The mesh used is uniform in all directions with an angular resolution of 4° in the latitudinal and 2° for the longitudinal directions and 256 cells in the radial direction. This resolution is similar to that used by Maharana et al. (2022). Convergence tests were carried out by doubling the number of cells in all three spatial directions, but this did not change our main results while drastically increasing the computation time.

Before studying the impact of different parameters, we carried out a series of simulations that are used as a reference in the following sections. In these simulations, the center of the CME evolves from 12:04 PM on November 11 and from the initial position O_l (t_d = 6.5 R_⊙, θ_i = 81°, ϕ_i = 0°) with a radial speed of 600 km s⁻¹. The torus has a minor radius a = 5 R_⊙, a major radius R_⊙, and a null tilt ω = 0. For the Soloviev solution, the triangularity is τ = 0.5 and the elongation σ = 1. Thus, the geometric properties are identical to the tori presented in the previous section (cf. Sect. 4.1). We chose this elongation and triangularity because they allow a comparable cross section between the mMT and Soloviev models while maintaining a closed Ψ = 1 isocontour (cf. Sect. 2.2).

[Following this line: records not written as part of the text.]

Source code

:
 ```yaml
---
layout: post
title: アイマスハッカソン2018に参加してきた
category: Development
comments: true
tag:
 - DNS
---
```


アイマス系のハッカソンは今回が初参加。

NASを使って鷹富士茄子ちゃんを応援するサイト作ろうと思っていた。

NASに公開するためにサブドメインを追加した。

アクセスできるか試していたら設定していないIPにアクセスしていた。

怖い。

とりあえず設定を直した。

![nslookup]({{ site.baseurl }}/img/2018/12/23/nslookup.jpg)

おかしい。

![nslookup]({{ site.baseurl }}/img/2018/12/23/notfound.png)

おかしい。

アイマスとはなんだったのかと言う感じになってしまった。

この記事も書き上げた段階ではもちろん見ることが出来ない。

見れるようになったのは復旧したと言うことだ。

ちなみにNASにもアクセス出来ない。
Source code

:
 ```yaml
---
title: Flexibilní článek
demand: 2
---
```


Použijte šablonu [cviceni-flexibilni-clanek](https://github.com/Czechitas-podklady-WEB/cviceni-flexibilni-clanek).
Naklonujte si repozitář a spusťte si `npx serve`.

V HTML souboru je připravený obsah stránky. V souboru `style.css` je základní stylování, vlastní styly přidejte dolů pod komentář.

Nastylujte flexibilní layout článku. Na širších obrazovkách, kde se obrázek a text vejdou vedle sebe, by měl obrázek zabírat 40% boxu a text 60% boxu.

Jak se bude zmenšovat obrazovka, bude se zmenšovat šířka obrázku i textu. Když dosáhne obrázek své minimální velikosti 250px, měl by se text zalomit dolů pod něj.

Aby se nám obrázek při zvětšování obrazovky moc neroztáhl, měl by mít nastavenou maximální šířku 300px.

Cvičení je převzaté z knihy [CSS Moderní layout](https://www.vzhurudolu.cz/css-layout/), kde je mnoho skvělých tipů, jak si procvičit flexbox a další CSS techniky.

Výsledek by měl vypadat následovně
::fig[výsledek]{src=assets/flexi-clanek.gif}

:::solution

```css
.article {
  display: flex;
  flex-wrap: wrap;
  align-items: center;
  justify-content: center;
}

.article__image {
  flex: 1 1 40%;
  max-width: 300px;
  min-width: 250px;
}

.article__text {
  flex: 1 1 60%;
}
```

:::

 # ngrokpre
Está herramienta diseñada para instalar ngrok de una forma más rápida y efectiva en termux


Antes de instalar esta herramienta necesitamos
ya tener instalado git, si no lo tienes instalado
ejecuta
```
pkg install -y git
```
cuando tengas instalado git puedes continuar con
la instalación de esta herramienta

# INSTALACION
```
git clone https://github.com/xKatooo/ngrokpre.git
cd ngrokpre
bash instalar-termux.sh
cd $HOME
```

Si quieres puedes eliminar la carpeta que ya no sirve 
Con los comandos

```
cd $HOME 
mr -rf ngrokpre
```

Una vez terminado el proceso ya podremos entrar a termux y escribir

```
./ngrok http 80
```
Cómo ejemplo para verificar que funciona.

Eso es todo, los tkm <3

At the points of intersection between the inner boundary of EUHFORIA and the CME (cf. Sect. 3.2), the injected temperature is constant at 0.8 MK. The density is also constant at n₀ = 1 × 10⁻¹⁷ kg m⁻³. As explained in Sect. 4.5, using both a constant density and temperature results in a constant pressure within the torus. In fact, this contradicts the linear pressure profile we specified to obtain the Soloviev solution (Soloviev 1975). However, we have deliberately chosen to violate this assumption (cf. Sect. 4.5 for more details) and use here only the magnetic distribution of the Soloviev equilibrium.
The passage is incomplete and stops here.